The databases only contain data relevant for specific criminal investigations. This means they have a temporary nature, and data has to be removed when no longer relevant for a specific investigation.

The databases themselves do not have a legal basis, except for the serious crimes database (register zware criminaliteit, article 1 para 1l Wpolr). The use of databases (storage, processing, erasure of data, etc) is regulated by means of the Police Registers Act (Wpolr) and the Decree on police registers (Bpolr). The statute and its accompanying decree are to a large extent data protection laws and they are based on the Personal Data Protection Act (Wbp).

Question 2:

With respect to prosecution, the distinction in regional and central databases also exists. On the district level the districts are to a certain extent free to devise their own systems. The relevant systems in use are:

  • Compas - Communicatiesysteem Openbaar Ministerie - Parket Administratie Systeem (Communication system for the Public Prosecutor - Roll Administration System). This is the core administrative system within the penal system. All cases are entered in COMPAS.

  • VIPS (Reference Index Criminal Law), a system that keeps track of people in the criminal law chain.

  • LURIS, (Landelijk Uniform Registratiesysteem voor Internationale Rechtshulpverzoeken, National Uniform Register for mutual Legal Assistance). This register keeps track of requests for judicial data stemming from other countries.

These systems primarily contain information on criminal prosecutions, although also information from other sources (e.g. the Tax authorities) may be included if relevant to a particular case.

As with the investigative databases, the prosecution databases as such, do not have a legal basis. The collection and use of personal data within the prosecution is regulated by the 'Wet op de justitiële gegevens' (Statute on judicial data, Wjusr).
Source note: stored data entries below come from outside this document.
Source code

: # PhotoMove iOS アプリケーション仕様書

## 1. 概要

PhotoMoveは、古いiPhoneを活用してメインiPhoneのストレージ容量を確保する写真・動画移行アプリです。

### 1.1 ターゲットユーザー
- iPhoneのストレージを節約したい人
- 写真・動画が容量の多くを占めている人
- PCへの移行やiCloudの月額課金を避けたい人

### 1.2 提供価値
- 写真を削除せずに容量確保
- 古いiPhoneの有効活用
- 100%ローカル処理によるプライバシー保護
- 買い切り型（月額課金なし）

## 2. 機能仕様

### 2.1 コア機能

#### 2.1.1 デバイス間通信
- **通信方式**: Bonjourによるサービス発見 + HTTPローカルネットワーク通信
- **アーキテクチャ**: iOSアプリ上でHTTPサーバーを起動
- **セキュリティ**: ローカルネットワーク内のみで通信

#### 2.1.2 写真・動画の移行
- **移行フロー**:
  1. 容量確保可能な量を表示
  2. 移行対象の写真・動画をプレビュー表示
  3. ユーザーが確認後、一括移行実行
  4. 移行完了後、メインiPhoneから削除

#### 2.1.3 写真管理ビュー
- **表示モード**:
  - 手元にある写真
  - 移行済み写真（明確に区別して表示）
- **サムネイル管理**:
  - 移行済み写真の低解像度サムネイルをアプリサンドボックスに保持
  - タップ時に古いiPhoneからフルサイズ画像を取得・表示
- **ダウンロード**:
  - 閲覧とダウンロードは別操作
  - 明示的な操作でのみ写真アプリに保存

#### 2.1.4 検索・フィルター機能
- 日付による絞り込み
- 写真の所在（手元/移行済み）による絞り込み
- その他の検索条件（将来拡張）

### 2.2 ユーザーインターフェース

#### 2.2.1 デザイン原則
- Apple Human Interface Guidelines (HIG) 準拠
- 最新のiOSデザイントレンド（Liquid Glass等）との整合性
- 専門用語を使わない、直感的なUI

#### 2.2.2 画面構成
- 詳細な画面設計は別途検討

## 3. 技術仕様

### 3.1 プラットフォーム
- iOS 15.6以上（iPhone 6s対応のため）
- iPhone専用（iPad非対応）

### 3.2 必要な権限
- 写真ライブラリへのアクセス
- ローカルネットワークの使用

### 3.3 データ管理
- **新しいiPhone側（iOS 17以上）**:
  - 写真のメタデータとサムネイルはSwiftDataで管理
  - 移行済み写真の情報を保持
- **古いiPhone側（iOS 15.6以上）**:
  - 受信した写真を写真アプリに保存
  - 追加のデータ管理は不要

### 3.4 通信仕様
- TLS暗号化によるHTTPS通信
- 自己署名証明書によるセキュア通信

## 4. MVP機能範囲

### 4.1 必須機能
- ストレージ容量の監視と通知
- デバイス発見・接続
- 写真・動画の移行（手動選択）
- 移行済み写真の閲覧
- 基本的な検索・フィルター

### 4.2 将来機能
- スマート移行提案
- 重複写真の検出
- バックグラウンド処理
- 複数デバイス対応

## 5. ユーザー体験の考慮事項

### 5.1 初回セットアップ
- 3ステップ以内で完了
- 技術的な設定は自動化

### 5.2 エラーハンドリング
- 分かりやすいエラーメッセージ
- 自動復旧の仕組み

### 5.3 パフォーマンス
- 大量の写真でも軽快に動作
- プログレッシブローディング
Also the 'Wetboek van Strafvordering' (Code on criminal procedure) contains relevant provisions with respect to the use of personal data within prosecutions.

Question 3:

Only national authorities have access to data in the various databases on a need to know basis. As said, many registers exist on the local (regional or district) level. The local agencies adhere to local registers as these offer more control over the data and its potential misuse. Many data pertain to information provided by informants and they, as well as local investigations, may be better protected and served by restrictive data exchange. This hampers investigations and hence efforts are undertaken to improve the data exchange between the various actors and agencies involved in investigations and prosecutions. These are sought in improving the procedures, as well as in the development of centralized databases. The development of centralized databases provides technical challenges as the various local registers show a large variance in structure, actuality etc. And, local rational and irrational interests have to be balanced against possible improvements with respect to efficiency and effectiveness of central databases.

Another development is the ANITA project which studies the use of intelligent agents to aid the information exchange.1 The agents are associated to a particular register and 'guard' the database in the sense that they only allow data to be exchanged when the requester meets the proper requirements as set by data protection rules and (local) policy. They assess requests for data made by other agents.

So, both centralized improvements as well as improvements that adhere to distributed datasets are under development.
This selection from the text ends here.